The code for computing the completion probabilities is shown below.

 def get_completion_probability(self, input, completion, tok):
self.model.eval()
ids = tok.encode(input).ids
ids = torch.tensor(ids, device=self.device).unsqueeze(0)
completion_ids = torch.tensor(tok.encode(completion).ids, device=self.device).unsqueeze(0)
probs = []
for i in range(completion_ids.size(1)):
y = self.model(ids)
y = y[0,:,-1].softmax(dim=0)
# prob is the probability of this completion.
prob = y[completion_ids[0,i]]
probs.append(prob)
ids = torch.cat([ids, completion_ids[:,i:i+1]], dim=1)
#
return torch.tensor(probs)
#

We are able to see some more examples below.

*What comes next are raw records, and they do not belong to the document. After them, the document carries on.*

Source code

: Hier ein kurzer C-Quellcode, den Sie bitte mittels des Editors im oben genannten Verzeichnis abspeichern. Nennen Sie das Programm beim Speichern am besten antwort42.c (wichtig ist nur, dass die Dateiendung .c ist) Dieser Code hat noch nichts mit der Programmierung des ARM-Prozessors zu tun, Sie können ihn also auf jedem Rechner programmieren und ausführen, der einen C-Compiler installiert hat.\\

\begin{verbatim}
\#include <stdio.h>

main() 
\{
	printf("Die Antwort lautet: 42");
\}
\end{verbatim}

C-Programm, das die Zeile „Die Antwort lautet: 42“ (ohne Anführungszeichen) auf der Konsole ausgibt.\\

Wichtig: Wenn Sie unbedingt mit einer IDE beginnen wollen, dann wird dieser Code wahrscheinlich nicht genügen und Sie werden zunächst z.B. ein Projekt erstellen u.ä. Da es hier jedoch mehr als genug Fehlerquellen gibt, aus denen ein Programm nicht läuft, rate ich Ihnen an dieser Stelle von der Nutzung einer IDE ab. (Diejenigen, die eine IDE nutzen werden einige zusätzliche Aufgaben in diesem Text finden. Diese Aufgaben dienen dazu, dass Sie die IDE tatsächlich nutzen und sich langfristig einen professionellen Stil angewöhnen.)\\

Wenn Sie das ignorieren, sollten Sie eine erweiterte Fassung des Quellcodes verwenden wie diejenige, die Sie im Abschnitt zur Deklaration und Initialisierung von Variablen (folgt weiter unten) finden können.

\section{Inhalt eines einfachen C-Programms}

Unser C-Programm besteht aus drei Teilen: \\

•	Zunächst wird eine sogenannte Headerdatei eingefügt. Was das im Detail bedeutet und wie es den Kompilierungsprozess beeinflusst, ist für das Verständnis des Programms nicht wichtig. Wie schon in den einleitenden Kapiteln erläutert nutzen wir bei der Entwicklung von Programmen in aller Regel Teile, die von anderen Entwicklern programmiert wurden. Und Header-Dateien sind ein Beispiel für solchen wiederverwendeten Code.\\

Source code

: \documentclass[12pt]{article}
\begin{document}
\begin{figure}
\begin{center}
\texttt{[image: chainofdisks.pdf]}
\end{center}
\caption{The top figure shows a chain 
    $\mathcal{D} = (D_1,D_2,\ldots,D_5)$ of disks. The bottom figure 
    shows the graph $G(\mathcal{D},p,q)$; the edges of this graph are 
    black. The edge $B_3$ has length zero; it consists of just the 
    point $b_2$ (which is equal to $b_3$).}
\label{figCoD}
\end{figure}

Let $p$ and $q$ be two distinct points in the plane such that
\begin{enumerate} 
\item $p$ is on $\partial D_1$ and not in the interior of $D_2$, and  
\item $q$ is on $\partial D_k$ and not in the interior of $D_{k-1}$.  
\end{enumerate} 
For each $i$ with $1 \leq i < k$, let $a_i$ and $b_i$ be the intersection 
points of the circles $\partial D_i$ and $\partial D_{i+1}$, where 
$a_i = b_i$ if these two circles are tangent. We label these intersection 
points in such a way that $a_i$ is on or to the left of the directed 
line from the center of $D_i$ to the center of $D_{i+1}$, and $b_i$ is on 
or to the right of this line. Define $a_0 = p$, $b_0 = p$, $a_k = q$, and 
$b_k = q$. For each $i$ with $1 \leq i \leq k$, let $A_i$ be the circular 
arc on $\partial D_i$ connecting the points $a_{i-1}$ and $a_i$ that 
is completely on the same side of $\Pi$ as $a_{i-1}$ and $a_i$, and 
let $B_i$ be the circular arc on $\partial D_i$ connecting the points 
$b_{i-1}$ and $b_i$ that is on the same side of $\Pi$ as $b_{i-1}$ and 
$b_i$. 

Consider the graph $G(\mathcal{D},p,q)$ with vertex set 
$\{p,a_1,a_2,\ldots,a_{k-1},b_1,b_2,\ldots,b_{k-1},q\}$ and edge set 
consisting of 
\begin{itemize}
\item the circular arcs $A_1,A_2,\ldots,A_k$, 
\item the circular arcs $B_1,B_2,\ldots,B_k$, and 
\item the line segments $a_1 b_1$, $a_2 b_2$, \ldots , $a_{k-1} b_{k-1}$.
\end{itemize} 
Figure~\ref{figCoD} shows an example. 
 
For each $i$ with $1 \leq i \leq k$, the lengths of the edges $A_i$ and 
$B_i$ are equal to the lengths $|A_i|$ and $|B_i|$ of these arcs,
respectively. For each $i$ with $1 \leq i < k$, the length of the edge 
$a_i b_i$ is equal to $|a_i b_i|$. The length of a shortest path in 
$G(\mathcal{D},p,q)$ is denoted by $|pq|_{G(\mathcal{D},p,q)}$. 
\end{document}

[That ice-cream looks] [really] = 0.00709
[That ice-cream looks] [delicious] = 0.00264
[That ice-cream looks] [absolutely] = 0.00122
[That ice-cream looks] [real] = 0.00031
[That ice-cream looks] [fish] = 0.00004
[That ice-cream looks] [paper] = 0.00001
[That ice-cream looks] [atrocious] = 0.00000
[Since we're heading] [toward] = 0.01052
[Since we're heading] [away] = 0.00344
[Since we're heading] [against] = 0.00035
[Since we're heading] [both] = 0.00009
[Since we're heading] [death] = 0.00000
[Since we're heading] [bubble] = 0.00000
[Since we're heading] [birth] = 0.00000
[Did I make] [a] = 0.22704
[Did I make] [the] = 0.06622
[Did I make] [good] = 0.00190
[Did I make] [food] = 0.00020
[Did I make] [color] = 0.00007
[Did I make] [house] = 0.00006
[Did I make] [colour] = 0.00002
[Did I make] [pencil] = 0.00001
[Did I make] [flower] = 0.00000
[We want a candidate] [with] = 0.03209
[We want a candidate] [that] = 0.02145
[We want a candidate] [experience] = 0.00097
[We want a candidate] [which] = 0.00094
[We want a candidate] [more] = 0.00010
[We want a candidate] [less] = 0.00007
[We want a candidate] [school] = 0.00003
[This is the definitive guide to the] [the] = 0.00089
[This is the definitive guide to the] [complete] = 0.00047
[This is the definitive guide to the] [sentence] = 0.00006
[This is the definitive guide to the] [rapper] = 0.00001
[This is the definitive guide to the] [illustrated] = 0.00001
[This is the definitive guide to the] [extravagant] = 0.00000
[This is the definitive guide to the] [wrapper] = 0.00000
[This is the definitive guide to the] [miniscule] = 0.00000
[Please can you] [check] = 0.00502
[Please can you] [confirm] = 0.00488
[Please can you] [cease] = 0.00002
[Please can you] [cradle] = 0.00000
[Please can you] [laptop] = 0.00000
[Please can you] [envelope] = 0.00000
[Please can you] [options] = 0.00000
[Please can you] [cordon] = 0.00000
[Please can you] [corolla] = 0.00000
[I think] [I've] = 0.00087
[I think] [over] = 0.00051
[I think] [ice] = 0.00001
[I think] [Oct] = 0.00000
[Please] [can] = 0.00428
[Please] [cab] = 0.00000
[I've scheduled this] [meeting] = 0.00077
[I've scheduled this] [messing] = 0.00000

These examples show the probability of the word completing the sentence before it. The candidates are sorted in decreasing order of probability.

Since Transformers are slowly replacing LSTM and RNN models for sequence-based tasks, let’s take a have a look at what a Transformer model for a similar objective would appear to be.